The Jade Peony
CBC Books | Posted: February 17, 2017 2:32 PM | Last Updated: April 29, 2019
Wayson Choy
Wayson Choy's poignant, award-winning debut novel is told from the point of view of three siblings who come of age in Vancouver's Chinatown during the Depression and war years. The Jade Peony is a sensitive depiction of the collision of cultures that all newcomers experience — and the conflicts within families that can arise as a result. It's also a vivid evocation of the division between the world of adults and the world of childhood, rendered with insight, humour and grace.

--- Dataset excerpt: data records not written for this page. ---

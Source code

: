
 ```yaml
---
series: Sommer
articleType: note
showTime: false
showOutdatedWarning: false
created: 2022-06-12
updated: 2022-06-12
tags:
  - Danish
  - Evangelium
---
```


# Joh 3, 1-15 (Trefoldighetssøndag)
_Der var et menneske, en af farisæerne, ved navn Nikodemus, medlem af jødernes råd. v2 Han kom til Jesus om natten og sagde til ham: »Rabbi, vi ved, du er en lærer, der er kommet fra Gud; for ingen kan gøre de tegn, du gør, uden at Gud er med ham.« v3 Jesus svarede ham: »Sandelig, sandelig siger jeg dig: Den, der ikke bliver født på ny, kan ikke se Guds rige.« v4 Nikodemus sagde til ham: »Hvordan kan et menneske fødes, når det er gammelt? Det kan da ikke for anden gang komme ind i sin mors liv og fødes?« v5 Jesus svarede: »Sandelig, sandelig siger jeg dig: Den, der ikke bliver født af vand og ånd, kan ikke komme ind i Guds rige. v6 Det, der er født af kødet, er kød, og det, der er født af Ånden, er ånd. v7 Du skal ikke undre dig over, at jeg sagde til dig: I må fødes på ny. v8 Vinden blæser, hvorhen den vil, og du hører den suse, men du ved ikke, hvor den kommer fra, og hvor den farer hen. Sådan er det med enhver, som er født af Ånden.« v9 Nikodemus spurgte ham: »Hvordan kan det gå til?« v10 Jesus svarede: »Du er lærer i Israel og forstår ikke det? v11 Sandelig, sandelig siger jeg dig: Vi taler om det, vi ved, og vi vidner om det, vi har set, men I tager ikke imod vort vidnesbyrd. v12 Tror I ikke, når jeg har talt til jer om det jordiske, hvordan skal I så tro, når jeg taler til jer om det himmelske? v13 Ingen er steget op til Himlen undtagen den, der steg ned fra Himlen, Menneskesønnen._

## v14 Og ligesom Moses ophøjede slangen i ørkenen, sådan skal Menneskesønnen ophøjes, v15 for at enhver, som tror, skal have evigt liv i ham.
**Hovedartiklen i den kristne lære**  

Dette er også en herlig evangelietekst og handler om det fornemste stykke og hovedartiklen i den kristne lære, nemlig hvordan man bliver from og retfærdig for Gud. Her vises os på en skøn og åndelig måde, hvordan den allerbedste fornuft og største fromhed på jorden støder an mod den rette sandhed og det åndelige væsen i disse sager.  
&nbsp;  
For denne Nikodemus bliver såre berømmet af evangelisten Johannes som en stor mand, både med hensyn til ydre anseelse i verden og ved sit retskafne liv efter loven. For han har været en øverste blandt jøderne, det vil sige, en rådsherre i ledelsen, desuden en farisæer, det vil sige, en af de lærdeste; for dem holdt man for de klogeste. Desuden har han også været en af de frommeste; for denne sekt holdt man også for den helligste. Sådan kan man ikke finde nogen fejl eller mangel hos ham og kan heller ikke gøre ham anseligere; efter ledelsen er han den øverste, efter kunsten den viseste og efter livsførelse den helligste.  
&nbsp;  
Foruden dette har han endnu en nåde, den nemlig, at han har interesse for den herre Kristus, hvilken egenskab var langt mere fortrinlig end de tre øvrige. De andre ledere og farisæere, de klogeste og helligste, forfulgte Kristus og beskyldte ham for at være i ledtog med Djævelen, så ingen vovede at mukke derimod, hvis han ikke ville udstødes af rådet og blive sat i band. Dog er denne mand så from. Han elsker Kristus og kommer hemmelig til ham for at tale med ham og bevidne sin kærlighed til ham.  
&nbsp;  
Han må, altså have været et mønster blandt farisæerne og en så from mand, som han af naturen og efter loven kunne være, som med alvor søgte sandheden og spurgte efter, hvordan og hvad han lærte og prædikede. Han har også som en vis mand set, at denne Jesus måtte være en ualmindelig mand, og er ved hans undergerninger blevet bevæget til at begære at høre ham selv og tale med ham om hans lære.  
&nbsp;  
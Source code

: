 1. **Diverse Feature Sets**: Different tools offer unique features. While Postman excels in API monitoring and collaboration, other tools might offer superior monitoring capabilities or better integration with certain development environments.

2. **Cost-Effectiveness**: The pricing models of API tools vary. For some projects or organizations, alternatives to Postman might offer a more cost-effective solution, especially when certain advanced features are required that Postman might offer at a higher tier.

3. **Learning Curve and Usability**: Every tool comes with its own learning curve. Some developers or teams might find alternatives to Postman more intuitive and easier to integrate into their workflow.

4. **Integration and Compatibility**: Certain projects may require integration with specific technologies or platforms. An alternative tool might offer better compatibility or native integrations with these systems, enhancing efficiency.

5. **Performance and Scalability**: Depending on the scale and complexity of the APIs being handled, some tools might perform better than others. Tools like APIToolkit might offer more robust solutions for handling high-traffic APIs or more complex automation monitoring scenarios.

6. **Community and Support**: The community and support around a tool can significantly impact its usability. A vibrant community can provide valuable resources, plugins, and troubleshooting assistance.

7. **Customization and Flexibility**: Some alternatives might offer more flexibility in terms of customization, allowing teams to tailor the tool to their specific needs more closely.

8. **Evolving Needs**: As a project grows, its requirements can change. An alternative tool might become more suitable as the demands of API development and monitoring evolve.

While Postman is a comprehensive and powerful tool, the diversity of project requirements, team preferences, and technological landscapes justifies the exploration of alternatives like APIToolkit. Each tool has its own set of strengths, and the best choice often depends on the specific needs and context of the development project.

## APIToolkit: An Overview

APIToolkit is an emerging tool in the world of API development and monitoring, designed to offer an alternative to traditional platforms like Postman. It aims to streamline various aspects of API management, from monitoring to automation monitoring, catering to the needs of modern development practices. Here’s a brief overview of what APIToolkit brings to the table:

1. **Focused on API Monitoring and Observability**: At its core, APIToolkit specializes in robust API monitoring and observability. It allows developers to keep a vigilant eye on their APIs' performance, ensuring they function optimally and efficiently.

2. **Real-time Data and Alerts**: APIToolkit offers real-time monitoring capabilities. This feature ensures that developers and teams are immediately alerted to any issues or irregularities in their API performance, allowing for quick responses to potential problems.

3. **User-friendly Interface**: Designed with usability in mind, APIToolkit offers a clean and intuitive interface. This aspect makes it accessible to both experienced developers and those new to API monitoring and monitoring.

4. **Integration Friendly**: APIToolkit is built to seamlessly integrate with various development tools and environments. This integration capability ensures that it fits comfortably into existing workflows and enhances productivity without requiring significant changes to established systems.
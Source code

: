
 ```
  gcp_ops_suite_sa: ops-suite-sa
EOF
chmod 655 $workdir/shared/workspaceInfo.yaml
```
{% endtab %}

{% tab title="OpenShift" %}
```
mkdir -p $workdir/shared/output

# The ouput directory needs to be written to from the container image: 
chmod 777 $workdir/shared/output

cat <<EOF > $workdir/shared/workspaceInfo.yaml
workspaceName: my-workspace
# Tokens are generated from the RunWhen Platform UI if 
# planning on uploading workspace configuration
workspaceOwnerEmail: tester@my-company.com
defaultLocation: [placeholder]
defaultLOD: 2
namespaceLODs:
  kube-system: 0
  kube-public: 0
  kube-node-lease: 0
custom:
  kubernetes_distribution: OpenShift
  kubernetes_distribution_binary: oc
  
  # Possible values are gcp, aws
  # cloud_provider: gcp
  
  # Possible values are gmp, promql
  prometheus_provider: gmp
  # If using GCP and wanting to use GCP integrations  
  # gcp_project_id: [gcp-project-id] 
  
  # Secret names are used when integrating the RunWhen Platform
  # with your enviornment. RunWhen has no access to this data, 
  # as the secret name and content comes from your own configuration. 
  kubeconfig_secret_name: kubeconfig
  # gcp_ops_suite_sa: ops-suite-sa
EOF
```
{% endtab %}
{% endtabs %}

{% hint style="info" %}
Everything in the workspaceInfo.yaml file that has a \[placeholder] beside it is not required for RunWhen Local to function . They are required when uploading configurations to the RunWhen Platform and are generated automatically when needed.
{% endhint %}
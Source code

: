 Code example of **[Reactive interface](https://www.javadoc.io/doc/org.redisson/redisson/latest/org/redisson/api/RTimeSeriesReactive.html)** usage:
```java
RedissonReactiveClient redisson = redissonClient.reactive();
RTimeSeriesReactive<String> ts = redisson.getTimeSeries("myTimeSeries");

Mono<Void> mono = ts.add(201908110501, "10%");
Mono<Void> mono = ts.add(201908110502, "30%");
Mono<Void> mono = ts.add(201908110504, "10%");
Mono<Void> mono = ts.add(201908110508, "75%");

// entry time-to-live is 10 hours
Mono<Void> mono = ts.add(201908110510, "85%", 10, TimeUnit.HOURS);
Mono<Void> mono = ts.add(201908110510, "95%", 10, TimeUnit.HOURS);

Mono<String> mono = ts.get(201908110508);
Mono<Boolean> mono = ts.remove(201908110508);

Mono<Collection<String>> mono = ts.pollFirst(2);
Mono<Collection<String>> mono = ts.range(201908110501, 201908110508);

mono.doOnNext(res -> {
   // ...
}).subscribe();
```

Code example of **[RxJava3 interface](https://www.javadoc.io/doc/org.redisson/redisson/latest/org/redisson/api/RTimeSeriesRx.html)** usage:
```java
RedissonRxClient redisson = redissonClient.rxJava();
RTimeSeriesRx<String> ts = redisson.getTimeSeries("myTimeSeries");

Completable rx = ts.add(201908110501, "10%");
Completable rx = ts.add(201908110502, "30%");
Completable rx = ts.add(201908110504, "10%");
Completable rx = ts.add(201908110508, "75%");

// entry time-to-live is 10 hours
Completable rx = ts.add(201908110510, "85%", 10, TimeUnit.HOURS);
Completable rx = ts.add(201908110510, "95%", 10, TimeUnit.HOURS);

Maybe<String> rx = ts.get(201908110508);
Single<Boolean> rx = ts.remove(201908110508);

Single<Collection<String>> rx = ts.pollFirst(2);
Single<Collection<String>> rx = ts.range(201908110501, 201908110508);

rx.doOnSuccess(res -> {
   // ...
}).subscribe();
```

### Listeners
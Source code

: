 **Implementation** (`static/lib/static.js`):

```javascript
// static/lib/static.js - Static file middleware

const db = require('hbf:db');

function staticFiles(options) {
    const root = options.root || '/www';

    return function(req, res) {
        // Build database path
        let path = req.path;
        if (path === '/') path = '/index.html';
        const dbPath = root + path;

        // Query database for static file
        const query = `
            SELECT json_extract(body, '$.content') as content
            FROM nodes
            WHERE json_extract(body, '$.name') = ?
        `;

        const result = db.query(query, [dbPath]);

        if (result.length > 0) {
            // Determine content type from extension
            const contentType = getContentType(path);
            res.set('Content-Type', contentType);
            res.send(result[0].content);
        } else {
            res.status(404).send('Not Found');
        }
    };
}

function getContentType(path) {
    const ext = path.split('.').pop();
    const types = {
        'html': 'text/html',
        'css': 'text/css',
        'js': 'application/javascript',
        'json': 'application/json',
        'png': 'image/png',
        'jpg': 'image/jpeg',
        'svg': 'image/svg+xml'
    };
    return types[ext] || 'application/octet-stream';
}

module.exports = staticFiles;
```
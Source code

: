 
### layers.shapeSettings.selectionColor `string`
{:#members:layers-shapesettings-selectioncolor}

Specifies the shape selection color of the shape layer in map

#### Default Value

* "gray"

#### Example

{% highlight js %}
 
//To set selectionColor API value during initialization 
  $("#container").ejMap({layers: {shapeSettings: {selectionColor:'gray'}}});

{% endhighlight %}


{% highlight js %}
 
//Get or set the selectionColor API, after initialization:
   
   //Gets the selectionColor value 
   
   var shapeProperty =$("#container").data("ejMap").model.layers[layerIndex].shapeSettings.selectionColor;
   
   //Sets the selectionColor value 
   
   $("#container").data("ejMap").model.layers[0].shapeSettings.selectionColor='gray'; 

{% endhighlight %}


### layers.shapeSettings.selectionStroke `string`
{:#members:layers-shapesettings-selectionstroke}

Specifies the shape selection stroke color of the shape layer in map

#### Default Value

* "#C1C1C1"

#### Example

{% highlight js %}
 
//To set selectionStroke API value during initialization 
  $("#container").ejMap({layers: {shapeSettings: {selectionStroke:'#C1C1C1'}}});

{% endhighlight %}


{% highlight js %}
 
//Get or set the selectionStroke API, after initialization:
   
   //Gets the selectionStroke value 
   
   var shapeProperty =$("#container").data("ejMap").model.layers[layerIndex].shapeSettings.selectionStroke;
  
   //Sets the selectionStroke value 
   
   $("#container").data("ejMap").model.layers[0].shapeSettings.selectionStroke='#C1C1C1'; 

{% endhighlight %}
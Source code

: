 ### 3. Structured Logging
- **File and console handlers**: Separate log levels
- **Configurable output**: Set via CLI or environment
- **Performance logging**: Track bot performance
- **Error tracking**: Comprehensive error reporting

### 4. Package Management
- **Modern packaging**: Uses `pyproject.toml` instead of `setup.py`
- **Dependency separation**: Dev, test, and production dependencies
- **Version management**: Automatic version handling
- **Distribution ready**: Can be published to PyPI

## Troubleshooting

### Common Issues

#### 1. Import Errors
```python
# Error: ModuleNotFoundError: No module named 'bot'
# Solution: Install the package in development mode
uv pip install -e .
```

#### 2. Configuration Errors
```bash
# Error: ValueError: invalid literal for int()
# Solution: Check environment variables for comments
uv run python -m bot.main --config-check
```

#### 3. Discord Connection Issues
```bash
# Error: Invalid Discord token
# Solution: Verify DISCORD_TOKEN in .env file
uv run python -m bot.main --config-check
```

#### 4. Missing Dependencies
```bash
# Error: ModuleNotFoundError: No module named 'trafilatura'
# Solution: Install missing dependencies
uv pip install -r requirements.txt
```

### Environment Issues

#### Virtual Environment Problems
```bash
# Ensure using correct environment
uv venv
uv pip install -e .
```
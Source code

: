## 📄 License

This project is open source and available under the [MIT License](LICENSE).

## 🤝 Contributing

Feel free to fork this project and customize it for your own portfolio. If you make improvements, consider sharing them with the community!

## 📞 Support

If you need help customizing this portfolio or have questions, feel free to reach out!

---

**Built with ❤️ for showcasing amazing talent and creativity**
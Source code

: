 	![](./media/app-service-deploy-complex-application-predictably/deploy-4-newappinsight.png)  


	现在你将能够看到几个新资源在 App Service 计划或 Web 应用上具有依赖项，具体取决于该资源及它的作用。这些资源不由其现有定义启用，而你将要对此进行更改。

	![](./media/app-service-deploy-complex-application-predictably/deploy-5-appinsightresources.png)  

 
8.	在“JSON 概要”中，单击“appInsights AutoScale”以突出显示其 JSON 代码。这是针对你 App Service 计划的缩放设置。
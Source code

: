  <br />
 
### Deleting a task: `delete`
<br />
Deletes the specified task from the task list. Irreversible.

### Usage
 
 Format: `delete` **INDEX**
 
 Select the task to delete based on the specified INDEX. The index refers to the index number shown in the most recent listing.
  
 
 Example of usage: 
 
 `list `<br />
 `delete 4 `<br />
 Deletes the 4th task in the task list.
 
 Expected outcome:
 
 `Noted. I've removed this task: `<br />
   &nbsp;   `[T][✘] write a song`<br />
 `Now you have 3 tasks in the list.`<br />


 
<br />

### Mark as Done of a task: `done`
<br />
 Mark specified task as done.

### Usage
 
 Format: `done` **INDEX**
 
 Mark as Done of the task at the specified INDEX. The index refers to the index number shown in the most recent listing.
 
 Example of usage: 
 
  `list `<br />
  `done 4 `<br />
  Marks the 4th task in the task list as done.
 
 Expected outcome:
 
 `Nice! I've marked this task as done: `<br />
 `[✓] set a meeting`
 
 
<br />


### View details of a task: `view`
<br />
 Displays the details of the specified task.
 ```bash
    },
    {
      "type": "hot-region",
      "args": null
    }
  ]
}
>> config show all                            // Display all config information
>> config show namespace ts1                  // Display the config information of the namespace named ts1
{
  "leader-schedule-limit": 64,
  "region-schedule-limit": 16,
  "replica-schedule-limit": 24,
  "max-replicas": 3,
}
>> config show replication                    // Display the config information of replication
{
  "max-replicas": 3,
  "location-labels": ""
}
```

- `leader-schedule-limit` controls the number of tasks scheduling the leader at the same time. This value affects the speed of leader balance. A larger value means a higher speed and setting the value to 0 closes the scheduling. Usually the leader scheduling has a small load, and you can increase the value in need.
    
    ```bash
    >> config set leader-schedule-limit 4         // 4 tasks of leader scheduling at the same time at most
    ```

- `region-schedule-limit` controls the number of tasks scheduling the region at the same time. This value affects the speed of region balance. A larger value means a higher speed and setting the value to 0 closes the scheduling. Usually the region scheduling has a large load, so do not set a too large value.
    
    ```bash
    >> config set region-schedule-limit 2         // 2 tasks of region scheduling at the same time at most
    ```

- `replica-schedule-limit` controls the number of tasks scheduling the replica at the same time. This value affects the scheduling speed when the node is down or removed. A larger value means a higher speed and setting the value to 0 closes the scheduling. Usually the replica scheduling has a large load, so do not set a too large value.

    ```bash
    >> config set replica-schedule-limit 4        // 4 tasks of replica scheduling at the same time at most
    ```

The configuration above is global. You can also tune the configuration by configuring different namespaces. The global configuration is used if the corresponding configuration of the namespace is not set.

When it was published in 1995, The Jade Peony won Ontario's Trillium Book Award and the City of Vancouver Book Award. The book was a finalist in Canada Reads 2010, when it was defended by Samantha Nutt.
From the book
Most Chinatown people were from the dense villages of southern Kwangtung province, a territory racked by cycles of famine and drought. When the call for railroad workers came from labour contract brokers in Canada in the 1880s, every man who was able and capable left his farm and village to be indentured for dangerous work in the mountain ranges of the Rockies. There had also been rumours of gold in the rivers that poured down those mountain cliffs, gold that could make a man and his family wealthy overnight.
From The Jade Peony by Wayson Choy ©1995. Published by Douglas & McIntyre.